Je n’aimerais point voir, aux feuilles canadoises,[2]
Des mots trop recherchés, des phrases trop courtoises
Mais je m’indigne à droit, en lisant des écrits,
D’où la langue, le goût, la raison sont proscrits.
Pour croître, entretenir, préserver l’ignorance,
La Paresse produit la triste insouciance :
Cet être, à l’air nigaud, aux regards stupéfaits ;
Du présent, du futur, ne s’occupe jamais.
L’insouciant voit tout, entend tout, sans rien dire,
Et même, d’un bon-mot jamais il n’a su rire :
En tous temps, en tous lieux, il se tient toujours coi,
Et tout ce qu’il sait dire est : « Que m’importe, à moi. »

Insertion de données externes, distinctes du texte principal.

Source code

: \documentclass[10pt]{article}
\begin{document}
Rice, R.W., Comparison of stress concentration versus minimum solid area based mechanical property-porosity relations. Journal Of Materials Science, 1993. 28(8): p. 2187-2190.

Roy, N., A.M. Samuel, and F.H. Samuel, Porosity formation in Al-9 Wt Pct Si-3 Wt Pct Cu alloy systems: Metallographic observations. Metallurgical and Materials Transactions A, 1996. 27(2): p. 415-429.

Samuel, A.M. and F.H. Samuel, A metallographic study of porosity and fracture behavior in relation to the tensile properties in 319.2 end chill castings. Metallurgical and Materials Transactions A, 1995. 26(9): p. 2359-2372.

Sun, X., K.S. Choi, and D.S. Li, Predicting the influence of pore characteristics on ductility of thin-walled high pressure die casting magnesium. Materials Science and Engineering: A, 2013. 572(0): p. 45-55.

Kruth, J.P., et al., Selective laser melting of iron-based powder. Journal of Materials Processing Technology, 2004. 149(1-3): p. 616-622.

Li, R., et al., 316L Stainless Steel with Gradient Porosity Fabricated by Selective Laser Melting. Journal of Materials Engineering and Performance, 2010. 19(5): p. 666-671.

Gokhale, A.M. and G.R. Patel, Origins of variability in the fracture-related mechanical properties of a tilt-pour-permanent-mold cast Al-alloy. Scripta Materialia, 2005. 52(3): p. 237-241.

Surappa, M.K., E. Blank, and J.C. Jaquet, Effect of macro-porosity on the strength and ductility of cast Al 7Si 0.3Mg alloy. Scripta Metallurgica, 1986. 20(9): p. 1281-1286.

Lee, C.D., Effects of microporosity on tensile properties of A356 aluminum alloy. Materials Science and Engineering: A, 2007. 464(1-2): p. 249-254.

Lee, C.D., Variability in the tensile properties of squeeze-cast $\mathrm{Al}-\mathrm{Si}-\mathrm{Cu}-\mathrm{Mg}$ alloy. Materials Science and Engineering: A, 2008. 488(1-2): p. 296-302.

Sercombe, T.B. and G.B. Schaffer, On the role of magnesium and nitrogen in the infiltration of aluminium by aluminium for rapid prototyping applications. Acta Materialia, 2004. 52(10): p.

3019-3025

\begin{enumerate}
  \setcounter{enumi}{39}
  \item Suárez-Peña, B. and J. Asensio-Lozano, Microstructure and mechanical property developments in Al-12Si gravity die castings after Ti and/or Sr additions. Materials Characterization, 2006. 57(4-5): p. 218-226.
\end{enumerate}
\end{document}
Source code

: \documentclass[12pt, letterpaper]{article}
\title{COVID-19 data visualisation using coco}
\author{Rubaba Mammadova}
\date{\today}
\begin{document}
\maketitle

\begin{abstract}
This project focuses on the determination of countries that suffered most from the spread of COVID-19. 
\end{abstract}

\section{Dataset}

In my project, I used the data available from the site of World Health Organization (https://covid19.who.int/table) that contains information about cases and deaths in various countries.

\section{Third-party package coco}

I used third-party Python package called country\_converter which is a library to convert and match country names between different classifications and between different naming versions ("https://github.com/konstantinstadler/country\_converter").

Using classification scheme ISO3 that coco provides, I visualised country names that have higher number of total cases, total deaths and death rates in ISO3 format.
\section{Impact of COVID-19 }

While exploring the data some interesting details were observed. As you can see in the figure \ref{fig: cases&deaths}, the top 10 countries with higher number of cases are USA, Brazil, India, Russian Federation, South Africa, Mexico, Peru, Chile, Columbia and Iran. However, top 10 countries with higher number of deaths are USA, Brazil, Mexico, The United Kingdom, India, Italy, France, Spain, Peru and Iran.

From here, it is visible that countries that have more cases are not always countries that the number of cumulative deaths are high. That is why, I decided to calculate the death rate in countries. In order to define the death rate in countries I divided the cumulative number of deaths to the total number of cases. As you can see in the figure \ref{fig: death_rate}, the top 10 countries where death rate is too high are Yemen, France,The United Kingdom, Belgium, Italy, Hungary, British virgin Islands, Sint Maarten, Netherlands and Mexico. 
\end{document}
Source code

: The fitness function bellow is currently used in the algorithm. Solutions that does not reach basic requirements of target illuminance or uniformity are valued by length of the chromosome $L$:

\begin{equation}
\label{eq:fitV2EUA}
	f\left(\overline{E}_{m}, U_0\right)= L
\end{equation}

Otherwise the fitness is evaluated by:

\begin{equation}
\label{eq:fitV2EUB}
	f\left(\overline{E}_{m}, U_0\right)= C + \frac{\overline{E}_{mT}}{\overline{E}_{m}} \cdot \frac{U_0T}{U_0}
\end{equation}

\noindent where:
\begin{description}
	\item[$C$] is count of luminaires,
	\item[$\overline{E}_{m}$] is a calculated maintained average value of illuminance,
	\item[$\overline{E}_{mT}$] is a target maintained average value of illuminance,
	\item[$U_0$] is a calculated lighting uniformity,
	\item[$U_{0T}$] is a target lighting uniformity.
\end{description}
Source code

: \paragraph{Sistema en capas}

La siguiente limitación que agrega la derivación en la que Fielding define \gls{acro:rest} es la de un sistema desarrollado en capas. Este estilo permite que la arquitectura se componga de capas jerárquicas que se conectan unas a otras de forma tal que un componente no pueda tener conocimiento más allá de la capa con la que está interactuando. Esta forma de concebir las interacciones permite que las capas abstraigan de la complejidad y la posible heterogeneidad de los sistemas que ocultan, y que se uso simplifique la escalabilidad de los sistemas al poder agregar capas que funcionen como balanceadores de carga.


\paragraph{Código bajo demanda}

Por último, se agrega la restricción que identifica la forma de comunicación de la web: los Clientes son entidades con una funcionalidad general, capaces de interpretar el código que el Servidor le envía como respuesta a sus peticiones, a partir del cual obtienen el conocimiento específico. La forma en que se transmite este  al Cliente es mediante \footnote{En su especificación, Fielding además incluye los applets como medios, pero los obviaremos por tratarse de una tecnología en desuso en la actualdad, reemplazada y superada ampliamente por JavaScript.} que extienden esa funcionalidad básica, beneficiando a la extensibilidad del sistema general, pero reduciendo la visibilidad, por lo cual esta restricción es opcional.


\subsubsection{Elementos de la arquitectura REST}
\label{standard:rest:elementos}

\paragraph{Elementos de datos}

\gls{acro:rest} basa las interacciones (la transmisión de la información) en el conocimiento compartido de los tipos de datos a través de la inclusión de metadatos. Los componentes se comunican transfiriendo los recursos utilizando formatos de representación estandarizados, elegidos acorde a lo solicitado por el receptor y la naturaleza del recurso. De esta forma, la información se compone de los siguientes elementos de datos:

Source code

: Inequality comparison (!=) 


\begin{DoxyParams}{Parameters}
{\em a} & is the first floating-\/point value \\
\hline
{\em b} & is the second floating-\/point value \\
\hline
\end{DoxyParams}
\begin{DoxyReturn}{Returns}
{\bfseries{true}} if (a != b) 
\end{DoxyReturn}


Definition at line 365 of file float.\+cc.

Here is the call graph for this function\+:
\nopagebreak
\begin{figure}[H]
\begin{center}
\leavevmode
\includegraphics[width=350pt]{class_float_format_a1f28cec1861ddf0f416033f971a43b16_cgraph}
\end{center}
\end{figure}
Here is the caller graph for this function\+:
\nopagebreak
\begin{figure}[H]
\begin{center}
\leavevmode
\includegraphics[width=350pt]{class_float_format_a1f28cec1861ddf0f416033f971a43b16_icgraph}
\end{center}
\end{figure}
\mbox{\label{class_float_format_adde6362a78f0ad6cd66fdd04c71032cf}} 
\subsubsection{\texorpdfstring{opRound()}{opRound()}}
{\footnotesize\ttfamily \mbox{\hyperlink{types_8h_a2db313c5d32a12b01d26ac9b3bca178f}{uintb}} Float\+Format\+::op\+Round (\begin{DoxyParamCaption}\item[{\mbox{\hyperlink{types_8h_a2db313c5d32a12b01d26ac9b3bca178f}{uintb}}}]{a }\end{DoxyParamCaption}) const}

Il verrait l’incendie aux coins de sa patrie ;
Ou son père, ou sa mère, ou sa femme périe ;
Les villes, les moissons, les vergers embrasés ;
La moitié des humains sous leurs toits écrasés ;

  1. Mot pour mot : Je ne vous connais pas.
  2. Les premiers écrivains français qui ont parlé du Canada disent Canadois, Canadoise, au lieu de Canadien, Canadienne : du moins j’ai trouvé ces mots dans la Géographie de GUILLAUME DELISLE.